▶ [Description of the task]:
Keyword search on "html": report each line of the records that contains it.

═══

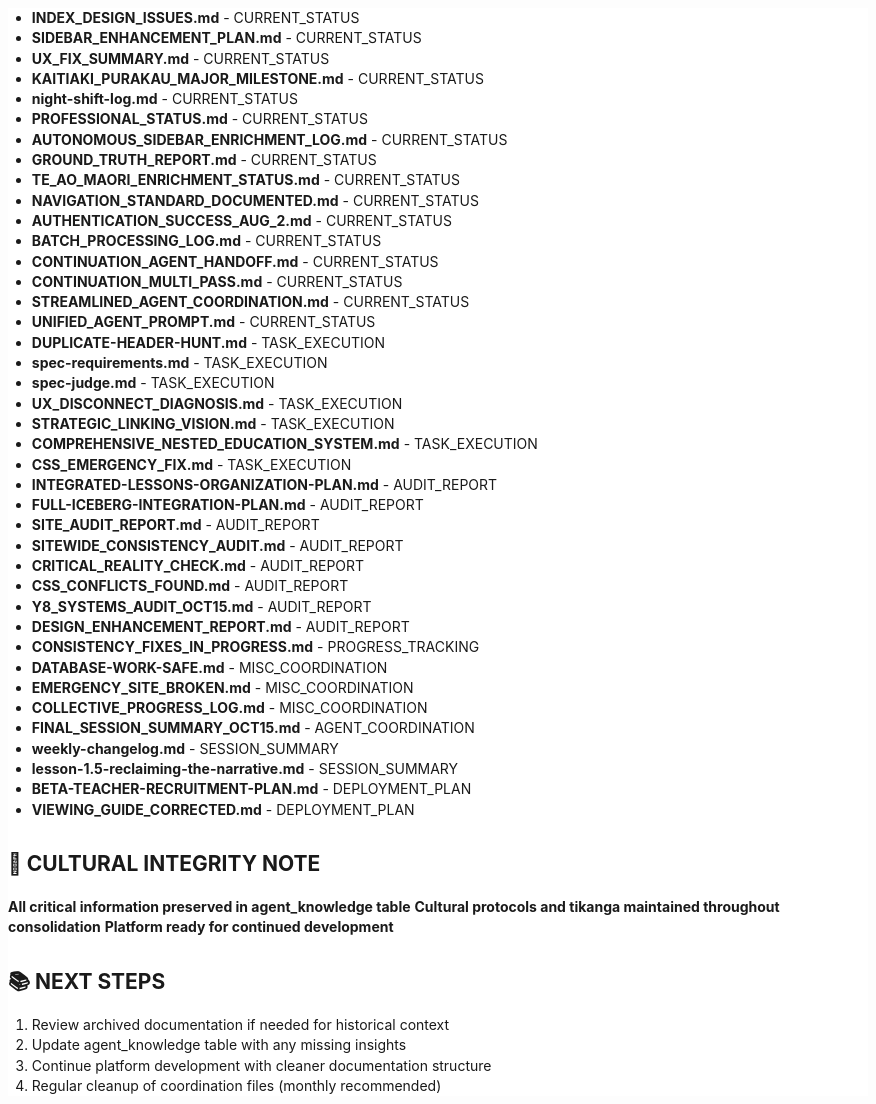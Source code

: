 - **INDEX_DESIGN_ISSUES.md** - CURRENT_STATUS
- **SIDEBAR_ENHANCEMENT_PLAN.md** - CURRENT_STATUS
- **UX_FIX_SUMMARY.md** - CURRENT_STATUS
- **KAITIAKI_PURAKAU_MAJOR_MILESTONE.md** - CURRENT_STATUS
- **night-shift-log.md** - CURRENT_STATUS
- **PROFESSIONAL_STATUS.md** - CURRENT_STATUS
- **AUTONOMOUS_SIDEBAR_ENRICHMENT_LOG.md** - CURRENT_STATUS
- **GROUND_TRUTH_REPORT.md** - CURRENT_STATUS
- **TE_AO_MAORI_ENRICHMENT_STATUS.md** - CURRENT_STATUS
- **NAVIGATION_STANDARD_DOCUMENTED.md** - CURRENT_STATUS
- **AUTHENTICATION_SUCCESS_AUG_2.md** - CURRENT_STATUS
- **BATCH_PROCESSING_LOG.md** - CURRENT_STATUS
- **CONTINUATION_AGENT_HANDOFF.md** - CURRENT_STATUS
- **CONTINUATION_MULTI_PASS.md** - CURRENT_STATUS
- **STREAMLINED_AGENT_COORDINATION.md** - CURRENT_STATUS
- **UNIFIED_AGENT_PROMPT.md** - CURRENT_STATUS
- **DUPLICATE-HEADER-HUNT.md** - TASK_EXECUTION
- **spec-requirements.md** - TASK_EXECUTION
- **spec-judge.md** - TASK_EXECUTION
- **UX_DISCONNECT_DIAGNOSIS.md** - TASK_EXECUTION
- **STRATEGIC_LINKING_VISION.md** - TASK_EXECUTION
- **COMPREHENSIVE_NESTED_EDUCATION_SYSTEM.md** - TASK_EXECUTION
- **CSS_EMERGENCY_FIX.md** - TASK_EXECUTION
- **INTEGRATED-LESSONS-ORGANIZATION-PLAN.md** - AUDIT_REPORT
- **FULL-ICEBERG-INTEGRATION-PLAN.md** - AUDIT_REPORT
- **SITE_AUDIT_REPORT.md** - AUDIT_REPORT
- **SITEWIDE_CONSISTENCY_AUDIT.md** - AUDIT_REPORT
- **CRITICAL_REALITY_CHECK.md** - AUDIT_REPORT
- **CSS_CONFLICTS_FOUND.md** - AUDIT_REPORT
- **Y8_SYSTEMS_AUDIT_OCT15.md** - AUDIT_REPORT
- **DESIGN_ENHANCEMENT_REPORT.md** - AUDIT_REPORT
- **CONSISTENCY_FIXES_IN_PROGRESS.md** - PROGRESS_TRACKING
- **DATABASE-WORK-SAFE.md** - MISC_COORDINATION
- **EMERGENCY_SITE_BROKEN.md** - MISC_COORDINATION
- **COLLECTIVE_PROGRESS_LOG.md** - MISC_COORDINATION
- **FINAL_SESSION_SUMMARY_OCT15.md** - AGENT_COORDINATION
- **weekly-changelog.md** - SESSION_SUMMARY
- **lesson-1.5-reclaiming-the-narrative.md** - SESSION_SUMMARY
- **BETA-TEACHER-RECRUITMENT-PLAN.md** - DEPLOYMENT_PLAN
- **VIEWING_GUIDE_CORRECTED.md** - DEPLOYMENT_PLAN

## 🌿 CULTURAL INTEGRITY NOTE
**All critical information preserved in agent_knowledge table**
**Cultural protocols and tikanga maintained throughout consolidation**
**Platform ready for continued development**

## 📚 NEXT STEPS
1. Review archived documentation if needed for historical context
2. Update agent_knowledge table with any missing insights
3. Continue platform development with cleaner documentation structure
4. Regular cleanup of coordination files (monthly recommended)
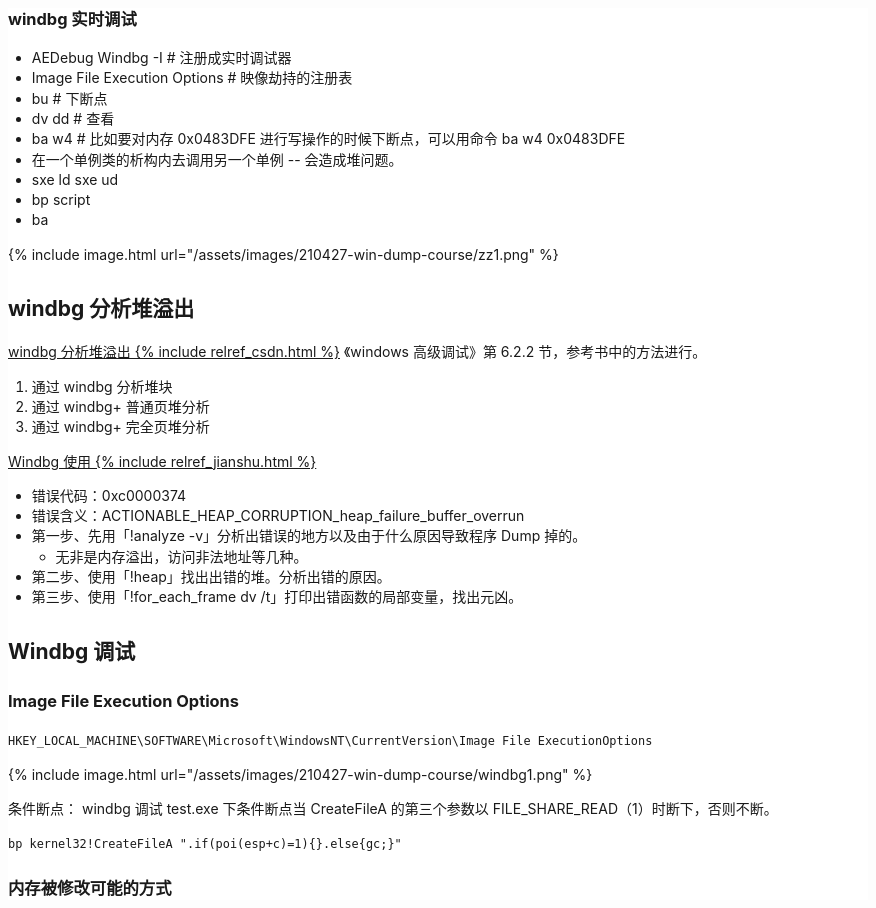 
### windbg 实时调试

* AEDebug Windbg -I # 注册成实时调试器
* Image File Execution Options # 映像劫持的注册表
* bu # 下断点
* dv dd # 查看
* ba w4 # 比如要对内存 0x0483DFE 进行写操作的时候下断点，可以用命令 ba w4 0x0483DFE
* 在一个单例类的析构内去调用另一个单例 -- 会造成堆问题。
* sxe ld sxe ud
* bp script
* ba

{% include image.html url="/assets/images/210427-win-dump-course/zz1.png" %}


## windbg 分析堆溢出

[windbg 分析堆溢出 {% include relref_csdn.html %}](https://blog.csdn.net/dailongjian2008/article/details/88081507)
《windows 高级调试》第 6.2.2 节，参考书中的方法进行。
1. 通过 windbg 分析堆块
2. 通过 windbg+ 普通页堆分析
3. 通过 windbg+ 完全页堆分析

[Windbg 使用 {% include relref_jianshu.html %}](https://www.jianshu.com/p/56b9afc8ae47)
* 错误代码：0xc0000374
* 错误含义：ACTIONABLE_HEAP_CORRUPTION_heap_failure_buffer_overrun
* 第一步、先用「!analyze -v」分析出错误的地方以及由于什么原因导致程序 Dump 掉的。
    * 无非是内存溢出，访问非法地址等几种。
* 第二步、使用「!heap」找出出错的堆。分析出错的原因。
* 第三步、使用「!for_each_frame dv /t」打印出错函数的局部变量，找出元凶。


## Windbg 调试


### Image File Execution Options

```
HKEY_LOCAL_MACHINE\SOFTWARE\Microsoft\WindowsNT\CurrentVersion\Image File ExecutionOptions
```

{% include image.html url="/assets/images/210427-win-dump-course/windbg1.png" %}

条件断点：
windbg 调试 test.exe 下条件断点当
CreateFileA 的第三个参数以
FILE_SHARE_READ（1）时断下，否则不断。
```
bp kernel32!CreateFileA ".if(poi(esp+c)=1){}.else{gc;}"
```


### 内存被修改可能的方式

═══

▶ [Reply]:
{% include image.html url="/assets/images/210427-win-dump-course/zz1.png" %}
[windbg 分析堆溢出 {% include relref_csdn.html %}](https://blog.csdn.net/dailongjian2008/article/details/88081507)
[Windbg 使用 {% include relref_jianshu.html %}](https://www.jianshu.com/p/56b9afc8ae47)
{% include image.html url="/assets/images/210427-win-dump-course/windbg1.png" %}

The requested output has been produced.